* WHAT YOU WILL DO *
Copy every line of the data that includes the string "durante".

* DATASET EXTRACT *
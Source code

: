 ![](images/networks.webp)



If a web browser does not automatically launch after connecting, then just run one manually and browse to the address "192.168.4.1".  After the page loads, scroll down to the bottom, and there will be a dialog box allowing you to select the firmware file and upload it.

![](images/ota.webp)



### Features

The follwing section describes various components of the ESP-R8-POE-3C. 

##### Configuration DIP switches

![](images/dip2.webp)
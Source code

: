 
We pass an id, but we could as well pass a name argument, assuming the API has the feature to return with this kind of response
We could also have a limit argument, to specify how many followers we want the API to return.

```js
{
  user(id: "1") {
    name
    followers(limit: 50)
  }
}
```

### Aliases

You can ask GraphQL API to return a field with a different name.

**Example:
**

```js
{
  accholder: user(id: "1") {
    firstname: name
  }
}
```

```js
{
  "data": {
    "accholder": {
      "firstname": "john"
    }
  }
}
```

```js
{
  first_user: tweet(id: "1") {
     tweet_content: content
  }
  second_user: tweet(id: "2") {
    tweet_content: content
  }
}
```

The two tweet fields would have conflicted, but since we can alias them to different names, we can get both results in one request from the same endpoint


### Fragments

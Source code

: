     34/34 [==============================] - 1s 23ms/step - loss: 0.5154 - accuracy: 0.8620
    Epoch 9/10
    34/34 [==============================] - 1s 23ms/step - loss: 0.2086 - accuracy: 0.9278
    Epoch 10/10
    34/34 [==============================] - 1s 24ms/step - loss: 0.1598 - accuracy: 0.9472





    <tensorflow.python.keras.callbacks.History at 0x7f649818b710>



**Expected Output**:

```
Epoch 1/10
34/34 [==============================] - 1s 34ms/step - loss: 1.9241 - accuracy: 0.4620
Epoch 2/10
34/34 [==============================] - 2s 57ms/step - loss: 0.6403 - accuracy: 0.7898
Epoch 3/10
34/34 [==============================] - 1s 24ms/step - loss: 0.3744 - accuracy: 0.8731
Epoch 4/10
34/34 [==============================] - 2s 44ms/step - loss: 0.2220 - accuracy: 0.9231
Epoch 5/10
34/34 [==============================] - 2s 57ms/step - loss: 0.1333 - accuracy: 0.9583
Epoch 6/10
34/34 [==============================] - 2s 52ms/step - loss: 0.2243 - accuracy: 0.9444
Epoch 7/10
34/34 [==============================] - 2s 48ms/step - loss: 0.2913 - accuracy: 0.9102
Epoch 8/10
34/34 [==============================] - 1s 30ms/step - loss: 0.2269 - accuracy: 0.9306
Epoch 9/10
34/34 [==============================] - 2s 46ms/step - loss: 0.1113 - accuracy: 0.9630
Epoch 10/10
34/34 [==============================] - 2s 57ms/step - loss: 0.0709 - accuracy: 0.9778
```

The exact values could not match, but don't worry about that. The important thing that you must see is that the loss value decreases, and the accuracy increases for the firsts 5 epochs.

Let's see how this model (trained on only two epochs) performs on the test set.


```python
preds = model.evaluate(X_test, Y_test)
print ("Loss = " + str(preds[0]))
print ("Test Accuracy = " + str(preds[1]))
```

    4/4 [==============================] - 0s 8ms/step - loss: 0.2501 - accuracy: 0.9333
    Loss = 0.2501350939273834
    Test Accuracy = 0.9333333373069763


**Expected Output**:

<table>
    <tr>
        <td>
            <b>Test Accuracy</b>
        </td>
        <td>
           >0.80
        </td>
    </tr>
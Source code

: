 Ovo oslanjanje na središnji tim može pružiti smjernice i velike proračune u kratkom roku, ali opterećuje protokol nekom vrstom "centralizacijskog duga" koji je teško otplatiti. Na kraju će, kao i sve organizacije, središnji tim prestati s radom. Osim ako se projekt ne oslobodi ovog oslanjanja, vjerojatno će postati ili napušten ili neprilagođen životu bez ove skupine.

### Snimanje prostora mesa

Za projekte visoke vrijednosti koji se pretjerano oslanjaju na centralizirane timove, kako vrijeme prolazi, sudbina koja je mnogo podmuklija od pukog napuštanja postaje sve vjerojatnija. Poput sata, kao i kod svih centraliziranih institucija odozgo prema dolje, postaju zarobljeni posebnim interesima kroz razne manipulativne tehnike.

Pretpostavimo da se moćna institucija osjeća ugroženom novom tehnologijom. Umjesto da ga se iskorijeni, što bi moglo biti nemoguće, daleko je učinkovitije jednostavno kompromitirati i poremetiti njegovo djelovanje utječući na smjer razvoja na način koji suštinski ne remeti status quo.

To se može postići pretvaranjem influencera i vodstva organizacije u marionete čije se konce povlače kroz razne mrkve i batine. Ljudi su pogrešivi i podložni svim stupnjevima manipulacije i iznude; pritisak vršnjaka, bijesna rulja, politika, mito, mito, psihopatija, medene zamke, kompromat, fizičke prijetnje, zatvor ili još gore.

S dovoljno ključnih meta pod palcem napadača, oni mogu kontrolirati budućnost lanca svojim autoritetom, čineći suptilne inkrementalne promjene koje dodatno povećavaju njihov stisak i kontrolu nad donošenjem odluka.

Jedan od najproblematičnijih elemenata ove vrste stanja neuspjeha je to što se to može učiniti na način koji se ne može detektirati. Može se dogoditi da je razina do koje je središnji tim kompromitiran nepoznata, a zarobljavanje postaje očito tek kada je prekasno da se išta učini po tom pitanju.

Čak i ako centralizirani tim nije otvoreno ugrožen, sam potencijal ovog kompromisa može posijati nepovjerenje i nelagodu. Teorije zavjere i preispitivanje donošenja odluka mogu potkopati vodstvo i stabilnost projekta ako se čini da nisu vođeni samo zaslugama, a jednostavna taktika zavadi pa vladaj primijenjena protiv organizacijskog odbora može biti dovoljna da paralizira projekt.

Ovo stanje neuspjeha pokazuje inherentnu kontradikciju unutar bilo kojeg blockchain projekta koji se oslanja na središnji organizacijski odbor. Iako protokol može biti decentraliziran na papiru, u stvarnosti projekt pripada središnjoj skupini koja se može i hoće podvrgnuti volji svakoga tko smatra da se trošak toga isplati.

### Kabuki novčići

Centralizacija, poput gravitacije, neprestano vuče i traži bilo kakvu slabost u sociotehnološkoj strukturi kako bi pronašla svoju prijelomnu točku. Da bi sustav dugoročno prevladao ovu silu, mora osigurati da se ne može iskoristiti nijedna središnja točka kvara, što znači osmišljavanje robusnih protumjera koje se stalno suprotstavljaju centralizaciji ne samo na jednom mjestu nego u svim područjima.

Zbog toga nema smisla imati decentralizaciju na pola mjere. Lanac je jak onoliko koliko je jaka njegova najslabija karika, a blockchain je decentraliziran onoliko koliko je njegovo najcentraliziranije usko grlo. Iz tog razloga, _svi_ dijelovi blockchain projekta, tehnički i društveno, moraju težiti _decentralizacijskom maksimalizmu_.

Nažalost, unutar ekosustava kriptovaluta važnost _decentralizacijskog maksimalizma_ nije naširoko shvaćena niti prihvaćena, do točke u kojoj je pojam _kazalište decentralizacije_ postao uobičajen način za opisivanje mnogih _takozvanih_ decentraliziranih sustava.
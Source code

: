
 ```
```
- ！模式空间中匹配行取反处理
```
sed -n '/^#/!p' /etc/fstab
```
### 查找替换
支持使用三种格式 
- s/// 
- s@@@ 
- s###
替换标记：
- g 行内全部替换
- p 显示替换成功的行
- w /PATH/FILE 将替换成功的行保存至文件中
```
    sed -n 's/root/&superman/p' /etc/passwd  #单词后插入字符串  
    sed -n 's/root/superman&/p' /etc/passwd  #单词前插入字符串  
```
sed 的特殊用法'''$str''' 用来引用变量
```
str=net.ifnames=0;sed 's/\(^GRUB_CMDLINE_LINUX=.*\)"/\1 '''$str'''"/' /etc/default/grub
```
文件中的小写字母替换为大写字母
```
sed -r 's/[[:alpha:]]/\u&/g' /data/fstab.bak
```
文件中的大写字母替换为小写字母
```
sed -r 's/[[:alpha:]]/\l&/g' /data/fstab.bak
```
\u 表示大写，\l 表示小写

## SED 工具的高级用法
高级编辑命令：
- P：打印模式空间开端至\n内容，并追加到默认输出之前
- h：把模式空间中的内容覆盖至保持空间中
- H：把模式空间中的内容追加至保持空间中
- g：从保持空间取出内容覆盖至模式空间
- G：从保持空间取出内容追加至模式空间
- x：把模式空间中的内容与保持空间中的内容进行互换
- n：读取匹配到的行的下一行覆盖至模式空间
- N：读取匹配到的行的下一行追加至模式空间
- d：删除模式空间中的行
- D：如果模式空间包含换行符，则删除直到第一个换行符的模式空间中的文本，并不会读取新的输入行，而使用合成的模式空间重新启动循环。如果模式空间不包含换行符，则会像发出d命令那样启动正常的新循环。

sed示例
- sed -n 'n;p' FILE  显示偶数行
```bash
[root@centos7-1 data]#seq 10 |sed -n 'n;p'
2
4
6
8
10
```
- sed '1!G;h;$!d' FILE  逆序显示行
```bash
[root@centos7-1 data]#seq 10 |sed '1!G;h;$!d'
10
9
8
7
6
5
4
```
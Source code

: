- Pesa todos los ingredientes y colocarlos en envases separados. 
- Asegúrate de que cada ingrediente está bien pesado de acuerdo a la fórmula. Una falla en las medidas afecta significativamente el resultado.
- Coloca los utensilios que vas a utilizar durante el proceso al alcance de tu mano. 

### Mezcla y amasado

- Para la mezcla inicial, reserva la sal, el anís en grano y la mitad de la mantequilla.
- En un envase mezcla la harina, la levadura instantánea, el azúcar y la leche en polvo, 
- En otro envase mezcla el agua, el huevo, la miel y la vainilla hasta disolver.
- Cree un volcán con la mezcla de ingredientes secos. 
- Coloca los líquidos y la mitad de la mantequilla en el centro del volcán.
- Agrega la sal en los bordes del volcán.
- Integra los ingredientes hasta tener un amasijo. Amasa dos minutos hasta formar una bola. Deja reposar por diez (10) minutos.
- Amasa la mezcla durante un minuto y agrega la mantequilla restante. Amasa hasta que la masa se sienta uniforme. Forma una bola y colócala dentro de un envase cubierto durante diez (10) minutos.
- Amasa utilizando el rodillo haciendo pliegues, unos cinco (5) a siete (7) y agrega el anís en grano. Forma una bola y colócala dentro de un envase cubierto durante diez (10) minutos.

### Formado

* EXERCISE ANSWER *
- Coloca los utensilios que vas a utilizar durante el proceso al alcance de tu mano. 
- Amasa la mezcla durante un minuto y agrega la mantequilla restante. Amasa hasta que la masa se sienta uniforme. Forma una bola y colócala dentro de un envase cubierto durante diez (10) minutos.
- Amasa utilizando el rodillo haciendo pliegues, unos cinco (5) a siete (7) y agrega el anís en grano. Forma una bola y colócala dentro de un envase cubierto durante diez (10) minutos.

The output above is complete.